DSI has developed robust continuous monitoring solutions for data acquisition and analysis in chronic temperature studies. Available industry standard wireless systems range from small to large animal species with fully implantable telemetry.

Thermoregulation is a broad area of research that focuses primarily on the organism's behavioral and autonomic responses to regulate temperature. Understanding this mechanism is important as it not only impacts core, subcutaneous and skin temperatures but also heart rate, blood pressure, neurological function, metabolism, immune response, and behavior as the body generates and dissipates heat. 

In order to understand if a drug or therapy impacts the animal’s ability to regulate temperature, it is important to understand its thermal regulatory characteristics including its thermoneutral zone.  The thermoneutral zone is defined as the range of ambient temperatures where core temperature is controlled without significant changes in metabolic heat production.  Ambient temperature, age, species and gender all play a role in affecting the animal’s thermoneutral zone.

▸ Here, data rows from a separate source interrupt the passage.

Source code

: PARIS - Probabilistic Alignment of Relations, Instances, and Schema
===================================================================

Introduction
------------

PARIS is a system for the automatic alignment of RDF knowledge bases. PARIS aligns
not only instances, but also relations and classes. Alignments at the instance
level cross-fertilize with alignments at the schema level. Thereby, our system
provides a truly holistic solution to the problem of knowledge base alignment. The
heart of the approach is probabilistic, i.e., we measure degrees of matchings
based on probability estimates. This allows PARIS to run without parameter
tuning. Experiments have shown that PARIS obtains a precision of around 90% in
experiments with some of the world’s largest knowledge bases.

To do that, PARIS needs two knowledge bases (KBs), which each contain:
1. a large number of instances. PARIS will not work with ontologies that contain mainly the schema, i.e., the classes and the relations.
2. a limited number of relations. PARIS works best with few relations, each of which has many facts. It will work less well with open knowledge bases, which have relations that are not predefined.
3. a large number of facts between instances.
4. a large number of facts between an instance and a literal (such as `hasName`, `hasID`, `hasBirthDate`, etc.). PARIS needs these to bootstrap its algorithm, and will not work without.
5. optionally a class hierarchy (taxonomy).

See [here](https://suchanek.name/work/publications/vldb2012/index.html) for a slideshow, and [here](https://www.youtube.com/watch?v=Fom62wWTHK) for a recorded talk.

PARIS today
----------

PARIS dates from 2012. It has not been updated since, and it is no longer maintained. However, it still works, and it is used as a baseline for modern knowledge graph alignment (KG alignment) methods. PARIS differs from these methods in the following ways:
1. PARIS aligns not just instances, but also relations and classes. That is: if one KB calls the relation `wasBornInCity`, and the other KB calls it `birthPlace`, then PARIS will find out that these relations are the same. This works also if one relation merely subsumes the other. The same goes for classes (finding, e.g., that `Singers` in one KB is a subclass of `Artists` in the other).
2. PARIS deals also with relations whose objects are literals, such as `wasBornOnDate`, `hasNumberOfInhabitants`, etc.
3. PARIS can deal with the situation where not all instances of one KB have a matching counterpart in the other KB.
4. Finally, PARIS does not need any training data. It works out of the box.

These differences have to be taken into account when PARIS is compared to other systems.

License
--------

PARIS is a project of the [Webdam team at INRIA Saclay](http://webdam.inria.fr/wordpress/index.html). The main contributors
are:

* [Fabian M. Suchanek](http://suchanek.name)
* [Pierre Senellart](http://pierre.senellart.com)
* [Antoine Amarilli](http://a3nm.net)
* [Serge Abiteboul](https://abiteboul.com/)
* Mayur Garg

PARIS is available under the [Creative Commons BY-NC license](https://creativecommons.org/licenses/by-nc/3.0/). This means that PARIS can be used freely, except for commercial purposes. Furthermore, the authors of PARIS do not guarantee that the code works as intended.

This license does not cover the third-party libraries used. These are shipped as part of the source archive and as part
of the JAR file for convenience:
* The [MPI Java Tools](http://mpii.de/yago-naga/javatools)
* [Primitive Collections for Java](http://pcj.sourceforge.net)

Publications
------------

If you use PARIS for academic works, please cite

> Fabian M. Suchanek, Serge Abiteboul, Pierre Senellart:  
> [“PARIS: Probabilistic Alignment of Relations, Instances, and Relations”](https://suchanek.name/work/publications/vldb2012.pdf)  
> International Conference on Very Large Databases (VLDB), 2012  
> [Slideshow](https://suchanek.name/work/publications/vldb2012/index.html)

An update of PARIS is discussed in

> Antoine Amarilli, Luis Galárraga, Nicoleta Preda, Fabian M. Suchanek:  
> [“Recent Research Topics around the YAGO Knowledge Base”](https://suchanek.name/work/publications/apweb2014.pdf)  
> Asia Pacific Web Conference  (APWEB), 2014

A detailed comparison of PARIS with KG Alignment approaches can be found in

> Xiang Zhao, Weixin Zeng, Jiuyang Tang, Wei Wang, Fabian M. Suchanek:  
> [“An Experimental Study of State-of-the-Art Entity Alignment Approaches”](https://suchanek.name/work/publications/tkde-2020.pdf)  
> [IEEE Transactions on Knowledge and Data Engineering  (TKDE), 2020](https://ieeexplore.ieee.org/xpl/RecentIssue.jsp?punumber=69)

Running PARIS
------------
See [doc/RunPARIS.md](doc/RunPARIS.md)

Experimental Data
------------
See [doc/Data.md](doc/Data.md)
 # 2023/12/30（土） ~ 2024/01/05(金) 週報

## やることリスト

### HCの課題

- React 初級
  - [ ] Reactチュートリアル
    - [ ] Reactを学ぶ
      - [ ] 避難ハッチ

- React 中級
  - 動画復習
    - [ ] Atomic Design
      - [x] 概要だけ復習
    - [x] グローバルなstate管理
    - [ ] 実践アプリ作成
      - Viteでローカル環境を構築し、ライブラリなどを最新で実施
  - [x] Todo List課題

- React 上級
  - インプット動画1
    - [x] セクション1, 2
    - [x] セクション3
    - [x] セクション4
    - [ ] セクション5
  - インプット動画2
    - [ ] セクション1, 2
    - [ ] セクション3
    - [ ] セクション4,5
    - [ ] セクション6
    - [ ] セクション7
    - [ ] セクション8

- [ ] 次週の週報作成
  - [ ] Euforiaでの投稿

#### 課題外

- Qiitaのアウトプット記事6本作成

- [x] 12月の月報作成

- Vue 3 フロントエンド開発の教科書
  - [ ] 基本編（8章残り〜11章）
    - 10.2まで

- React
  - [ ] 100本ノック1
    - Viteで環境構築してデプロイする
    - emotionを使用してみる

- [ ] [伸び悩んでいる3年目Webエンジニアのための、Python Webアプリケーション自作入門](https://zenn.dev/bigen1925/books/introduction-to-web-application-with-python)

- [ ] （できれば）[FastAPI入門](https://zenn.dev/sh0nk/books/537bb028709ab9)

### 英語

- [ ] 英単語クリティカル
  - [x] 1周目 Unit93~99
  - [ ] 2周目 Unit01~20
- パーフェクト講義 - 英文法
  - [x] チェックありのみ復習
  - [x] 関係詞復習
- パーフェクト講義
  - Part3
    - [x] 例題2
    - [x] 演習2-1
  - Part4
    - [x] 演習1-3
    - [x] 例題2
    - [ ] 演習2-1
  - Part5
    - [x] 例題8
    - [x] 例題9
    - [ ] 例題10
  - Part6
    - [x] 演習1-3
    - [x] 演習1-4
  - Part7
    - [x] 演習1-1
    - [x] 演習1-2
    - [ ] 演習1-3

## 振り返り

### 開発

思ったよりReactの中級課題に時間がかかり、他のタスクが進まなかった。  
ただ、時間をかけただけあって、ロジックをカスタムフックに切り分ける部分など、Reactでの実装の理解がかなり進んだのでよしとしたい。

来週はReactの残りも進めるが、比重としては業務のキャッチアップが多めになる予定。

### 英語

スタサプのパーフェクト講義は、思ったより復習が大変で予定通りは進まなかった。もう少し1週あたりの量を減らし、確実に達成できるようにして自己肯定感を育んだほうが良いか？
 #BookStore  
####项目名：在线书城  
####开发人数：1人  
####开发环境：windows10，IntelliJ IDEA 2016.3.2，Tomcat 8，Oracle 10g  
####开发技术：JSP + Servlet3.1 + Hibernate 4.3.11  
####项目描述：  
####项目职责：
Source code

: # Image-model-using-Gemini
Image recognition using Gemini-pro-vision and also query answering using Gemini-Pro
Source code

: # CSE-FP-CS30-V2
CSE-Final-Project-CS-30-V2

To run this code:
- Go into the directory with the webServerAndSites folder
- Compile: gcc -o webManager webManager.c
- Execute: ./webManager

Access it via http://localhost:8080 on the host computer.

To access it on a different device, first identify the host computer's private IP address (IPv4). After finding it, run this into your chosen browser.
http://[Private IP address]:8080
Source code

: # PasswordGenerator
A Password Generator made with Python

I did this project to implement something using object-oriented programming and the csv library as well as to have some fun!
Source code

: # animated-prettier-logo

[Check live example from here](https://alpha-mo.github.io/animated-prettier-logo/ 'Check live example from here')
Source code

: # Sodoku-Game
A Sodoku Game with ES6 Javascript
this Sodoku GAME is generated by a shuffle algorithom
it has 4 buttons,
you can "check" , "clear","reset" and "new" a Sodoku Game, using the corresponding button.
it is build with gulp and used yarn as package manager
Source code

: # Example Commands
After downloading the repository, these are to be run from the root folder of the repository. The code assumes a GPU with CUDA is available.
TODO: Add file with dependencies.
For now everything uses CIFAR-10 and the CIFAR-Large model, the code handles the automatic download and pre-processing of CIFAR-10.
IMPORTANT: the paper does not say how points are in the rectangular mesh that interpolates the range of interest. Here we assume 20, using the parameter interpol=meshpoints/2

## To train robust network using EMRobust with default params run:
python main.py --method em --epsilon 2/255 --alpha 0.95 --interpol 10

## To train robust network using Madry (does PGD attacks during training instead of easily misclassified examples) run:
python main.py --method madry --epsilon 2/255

Animal Model Considerations

Existing regulatory guidelines may mislead researchers to use environmental ambient temperatures that are detrimental for their specific animal model.  With the rise in transgenic models and variability with age, gender and weight, researchers may find the recommended range too broad or even inappropriate. Understanding the animal model’s thermoregulation is a critical first step to ensure the accuracy of data collection.

Recognize the Signs

Unlike humans, animal test subjects cannot directly say if it’s too hot or too cold, but they do exhibit certain characteristics that indicate their comfort level.  As humans, we are aware of our body’s ability to regulate temperature. We modify our external behavior to stay in the thermoneutral zone all the time by adding or shedding layers of clothing and turning the heat up in our homes.  However, the human body is also making autonomic adjustments that may not be noticeable such as a change in heart rate, blood flow to the skin, core temperature (fever) and shivering/sweating.  Animals also make these adjustments which are indicators to their ability to regulate heat. 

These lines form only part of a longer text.